Exercise: Search the records for the string "nginx" and return each line that has it.

Data under study:

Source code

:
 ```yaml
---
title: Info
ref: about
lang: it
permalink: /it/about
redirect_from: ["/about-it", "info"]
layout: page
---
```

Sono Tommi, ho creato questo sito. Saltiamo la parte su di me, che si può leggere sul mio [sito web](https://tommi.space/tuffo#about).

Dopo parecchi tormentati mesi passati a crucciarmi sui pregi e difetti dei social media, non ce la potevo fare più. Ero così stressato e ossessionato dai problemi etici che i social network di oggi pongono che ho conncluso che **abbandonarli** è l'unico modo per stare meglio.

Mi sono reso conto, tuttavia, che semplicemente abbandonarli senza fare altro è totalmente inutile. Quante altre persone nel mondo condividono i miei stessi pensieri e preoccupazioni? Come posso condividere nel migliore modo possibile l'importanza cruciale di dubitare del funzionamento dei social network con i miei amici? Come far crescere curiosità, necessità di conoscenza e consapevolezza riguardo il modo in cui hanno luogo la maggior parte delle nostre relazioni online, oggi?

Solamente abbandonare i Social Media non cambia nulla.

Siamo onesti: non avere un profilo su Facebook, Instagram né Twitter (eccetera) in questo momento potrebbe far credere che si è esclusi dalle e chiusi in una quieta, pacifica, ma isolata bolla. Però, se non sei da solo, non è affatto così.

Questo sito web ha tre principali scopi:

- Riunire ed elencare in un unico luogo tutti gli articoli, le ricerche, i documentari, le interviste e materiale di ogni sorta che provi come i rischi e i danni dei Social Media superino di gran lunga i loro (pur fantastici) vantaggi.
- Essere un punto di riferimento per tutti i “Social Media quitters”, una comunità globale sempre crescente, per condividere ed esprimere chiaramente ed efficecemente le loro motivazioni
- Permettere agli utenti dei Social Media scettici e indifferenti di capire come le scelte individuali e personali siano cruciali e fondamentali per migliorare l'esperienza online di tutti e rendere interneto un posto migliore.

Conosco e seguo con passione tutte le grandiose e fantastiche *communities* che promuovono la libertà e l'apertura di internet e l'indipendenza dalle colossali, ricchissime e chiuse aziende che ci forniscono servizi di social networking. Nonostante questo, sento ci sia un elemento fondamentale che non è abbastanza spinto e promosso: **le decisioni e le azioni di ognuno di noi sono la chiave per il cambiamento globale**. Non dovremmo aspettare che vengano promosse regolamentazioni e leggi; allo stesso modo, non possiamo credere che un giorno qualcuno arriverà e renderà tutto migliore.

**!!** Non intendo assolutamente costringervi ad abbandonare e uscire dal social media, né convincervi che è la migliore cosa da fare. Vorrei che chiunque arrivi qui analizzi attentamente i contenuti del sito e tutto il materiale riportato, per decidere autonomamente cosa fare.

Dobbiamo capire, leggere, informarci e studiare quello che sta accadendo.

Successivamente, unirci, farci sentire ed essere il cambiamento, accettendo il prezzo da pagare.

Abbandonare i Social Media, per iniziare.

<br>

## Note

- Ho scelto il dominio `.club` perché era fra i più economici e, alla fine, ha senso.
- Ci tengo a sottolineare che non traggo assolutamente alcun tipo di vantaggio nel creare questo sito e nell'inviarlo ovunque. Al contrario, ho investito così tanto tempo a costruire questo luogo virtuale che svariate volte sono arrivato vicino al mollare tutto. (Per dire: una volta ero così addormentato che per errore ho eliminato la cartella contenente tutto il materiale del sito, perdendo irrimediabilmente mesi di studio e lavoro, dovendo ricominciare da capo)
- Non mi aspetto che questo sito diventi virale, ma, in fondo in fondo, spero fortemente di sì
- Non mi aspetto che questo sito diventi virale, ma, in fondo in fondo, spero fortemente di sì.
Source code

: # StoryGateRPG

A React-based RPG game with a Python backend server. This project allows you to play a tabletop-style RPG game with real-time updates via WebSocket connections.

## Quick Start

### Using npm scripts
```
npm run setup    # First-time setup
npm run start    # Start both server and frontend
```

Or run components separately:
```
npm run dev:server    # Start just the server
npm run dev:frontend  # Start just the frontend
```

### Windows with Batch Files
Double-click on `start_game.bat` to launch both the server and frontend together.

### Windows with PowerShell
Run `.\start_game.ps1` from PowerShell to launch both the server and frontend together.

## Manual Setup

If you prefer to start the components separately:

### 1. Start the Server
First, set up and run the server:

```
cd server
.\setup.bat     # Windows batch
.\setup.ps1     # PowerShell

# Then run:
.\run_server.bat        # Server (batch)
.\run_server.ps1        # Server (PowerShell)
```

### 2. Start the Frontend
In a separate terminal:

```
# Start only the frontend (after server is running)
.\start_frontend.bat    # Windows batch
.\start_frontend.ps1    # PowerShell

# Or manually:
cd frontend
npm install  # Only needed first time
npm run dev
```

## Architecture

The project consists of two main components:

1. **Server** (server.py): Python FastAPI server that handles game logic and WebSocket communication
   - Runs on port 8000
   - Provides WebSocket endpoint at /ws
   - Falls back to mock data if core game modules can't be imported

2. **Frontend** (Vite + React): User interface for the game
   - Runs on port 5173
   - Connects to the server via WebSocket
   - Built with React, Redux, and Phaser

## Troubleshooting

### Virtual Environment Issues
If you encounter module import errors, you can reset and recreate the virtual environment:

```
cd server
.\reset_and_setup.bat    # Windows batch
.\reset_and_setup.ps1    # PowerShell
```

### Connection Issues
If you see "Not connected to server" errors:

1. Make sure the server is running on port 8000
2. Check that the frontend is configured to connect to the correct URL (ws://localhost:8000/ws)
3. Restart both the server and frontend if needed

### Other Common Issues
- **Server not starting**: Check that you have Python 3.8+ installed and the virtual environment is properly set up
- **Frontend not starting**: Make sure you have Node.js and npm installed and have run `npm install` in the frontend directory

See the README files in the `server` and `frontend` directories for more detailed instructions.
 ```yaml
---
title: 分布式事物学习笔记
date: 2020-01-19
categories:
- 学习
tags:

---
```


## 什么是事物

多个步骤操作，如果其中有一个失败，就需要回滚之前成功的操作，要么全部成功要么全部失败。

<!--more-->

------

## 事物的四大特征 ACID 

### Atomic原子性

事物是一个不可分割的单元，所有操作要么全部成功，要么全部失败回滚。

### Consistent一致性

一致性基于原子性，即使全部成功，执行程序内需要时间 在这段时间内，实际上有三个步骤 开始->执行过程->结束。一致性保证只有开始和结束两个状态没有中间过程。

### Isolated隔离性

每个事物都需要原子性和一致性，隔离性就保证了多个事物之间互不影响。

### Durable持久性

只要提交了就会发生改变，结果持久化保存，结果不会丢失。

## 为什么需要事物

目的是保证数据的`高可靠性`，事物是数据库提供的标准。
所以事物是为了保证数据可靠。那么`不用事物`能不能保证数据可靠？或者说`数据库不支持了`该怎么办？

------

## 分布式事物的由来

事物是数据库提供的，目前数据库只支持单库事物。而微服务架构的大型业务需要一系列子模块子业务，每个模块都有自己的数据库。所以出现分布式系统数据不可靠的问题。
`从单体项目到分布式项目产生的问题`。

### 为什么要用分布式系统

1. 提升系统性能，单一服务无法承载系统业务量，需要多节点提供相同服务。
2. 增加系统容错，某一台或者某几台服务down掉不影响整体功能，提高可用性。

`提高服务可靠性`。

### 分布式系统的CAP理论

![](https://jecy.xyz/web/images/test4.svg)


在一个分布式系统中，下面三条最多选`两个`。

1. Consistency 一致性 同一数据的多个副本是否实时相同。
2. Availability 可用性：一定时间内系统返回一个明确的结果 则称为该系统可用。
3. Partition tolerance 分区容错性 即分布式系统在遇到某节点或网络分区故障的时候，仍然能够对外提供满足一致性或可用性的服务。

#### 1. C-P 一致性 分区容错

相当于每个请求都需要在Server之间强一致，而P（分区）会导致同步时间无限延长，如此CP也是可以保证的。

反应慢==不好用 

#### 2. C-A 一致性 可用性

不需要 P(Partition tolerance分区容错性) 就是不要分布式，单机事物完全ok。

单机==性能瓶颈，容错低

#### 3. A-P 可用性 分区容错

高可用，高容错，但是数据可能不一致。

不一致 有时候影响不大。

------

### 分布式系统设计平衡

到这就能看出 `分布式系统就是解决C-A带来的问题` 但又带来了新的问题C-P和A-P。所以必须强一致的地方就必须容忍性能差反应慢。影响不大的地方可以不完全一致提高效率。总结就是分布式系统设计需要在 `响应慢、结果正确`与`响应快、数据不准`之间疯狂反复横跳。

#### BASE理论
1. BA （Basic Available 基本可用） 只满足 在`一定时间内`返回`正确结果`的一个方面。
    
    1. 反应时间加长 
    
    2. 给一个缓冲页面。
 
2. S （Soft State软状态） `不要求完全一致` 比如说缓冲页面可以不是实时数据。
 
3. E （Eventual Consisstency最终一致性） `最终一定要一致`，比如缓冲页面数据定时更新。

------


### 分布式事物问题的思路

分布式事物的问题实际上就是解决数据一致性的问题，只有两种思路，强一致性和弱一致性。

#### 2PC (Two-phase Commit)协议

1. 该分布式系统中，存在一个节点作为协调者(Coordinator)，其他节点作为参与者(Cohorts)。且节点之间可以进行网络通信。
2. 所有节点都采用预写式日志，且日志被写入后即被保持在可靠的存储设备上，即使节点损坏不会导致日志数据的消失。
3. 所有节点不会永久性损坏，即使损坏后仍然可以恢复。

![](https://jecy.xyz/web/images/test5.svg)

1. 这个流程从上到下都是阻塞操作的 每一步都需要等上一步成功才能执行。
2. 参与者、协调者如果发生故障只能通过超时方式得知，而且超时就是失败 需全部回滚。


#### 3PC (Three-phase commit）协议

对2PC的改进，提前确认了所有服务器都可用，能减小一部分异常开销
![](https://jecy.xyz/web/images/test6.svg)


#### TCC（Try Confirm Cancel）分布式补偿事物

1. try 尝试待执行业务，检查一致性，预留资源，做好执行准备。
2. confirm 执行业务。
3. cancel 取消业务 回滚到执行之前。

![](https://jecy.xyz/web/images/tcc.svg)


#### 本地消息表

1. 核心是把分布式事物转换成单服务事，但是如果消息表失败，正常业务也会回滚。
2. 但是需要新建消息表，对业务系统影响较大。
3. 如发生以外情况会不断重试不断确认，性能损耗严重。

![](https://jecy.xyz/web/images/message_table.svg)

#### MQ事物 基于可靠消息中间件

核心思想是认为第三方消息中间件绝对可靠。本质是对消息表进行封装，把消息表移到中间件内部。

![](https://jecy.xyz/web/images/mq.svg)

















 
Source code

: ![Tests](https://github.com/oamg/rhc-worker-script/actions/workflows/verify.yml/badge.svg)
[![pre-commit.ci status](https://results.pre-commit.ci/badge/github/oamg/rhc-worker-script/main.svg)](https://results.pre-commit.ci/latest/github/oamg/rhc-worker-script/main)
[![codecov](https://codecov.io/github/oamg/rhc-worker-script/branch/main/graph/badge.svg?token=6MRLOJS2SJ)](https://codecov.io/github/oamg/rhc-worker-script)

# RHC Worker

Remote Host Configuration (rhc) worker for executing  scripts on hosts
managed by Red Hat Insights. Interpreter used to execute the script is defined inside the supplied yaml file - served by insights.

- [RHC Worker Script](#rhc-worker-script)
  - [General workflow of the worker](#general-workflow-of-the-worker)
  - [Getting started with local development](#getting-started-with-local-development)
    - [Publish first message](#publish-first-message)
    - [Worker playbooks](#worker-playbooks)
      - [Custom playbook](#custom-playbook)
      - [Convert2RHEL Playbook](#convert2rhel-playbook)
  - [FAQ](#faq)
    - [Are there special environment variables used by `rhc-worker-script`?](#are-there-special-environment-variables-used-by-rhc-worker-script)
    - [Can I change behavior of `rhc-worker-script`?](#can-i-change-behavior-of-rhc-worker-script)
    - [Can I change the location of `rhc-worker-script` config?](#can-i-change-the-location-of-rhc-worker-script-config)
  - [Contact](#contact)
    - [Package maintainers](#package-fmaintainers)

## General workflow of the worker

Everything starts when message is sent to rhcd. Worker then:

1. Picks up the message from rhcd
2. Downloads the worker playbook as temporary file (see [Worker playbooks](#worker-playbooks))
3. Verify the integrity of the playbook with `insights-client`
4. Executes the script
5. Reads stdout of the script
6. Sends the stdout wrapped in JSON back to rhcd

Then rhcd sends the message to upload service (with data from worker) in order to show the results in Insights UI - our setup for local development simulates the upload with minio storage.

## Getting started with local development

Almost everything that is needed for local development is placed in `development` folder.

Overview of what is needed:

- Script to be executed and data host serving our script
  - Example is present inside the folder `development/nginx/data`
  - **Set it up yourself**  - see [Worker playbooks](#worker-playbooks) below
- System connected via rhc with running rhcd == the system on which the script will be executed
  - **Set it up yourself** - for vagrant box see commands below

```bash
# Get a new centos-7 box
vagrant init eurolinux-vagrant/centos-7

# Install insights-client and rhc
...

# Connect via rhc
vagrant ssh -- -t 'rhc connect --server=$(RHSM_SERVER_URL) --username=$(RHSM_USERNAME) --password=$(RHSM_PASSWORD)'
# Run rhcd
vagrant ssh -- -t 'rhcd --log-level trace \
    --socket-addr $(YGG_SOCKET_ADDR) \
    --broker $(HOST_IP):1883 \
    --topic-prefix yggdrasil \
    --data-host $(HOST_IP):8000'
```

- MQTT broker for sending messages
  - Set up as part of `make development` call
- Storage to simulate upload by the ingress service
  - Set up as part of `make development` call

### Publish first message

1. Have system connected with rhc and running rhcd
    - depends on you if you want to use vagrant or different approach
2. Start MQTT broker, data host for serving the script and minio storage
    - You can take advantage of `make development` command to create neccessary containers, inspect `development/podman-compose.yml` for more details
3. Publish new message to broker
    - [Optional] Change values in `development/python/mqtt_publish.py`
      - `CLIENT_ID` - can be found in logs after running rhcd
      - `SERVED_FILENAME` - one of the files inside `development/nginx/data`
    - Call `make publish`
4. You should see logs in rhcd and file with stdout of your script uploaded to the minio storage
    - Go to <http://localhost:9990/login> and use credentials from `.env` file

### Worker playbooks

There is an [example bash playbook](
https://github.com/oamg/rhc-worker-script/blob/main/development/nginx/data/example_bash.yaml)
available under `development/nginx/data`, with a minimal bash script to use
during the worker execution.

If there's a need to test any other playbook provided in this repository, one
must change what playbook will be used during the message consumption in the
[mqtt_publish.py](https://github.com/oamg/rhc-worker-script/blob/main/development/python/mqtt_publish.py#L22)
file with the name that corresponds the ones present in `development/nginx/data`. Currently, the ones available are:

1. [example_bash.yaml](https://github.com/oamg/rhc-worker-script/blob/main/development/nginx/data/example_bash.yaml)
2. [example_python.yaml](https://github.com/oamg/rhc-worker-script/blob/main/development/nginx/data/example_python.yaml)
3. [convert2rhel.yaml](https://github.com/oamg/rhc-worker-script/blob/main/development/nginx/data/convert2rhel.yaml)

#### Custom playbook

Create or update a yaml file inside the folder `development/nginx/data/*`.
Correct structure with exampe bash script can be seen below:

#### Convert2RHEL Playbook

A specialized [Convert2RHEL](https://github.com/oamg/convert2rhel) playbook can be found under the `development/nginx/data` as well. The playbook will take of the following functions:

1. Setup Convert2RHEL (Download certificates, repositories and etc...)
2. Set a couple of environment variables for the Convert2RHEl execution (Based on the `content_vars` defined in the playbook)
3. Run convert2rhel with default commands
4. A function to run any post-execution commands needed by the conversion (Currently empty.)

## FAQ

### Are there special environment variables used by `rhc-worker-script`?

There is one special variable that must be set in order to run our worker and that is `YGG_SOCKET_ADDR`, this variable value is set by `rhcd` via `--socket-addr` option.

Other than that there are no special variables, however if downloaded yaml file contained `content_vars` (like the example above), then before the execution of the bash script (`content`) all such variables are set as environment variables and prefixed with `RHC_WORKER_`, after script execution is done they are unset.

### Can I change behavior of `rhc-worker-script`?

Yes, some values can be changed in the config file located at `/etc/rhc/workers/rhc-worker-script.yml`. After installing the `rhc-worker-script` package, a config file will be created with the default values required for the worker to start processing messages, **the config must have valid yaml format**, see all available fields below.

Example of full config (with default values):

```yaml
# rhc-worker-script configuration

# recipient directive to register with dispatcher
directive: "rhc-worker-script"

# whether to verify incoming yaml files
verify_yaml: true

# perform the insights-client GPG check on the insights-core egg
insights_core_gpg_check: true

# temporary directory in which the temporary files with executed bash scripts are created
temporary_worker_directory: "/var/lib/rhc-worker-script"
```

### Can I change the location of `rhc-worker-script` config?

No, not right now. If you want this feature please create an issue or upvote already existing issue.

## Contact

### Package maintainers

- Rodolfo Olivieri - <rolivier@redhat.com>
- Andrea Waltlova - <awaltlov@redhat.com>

Output below:
  - Example is present inside the folder `development/nginx/data`
      - `SERVED_FILENAME` - one of the files inside `development/nginx/data`
https://github.com/oamg/rhc-worker-script/blob/main/development/nginx/data/example_bash.yaml)
available under `development/nginx/data`, with a minimal bash script to use
file with the name that corresponds the ones present in `development/nginx/data`. Currently, the ones available are:
1. [example_bash.yaml](https://github.com/oamg/rhc-worker-script/blob/main/development/nginx/data/example_bash.yaml)
2. [example_python.yaml](https://github.com/oamg/rhc-worker-script/blob/main/development/nginx/data/example_python.yaml)
3. [convert2rhel.yaml](https://github.com/oamg/rhc-worker-script/blob/main/development/nginx/data/convert2rhel.yaml)
Create or update a yaml file inside the folder `development/nginx/data/*`.
A specialized [Convert2RHEL](https://github.com/oamg/convert2rhel) playbook can be found under the `development/nginx/data` as well. The playbook will take of the following functions:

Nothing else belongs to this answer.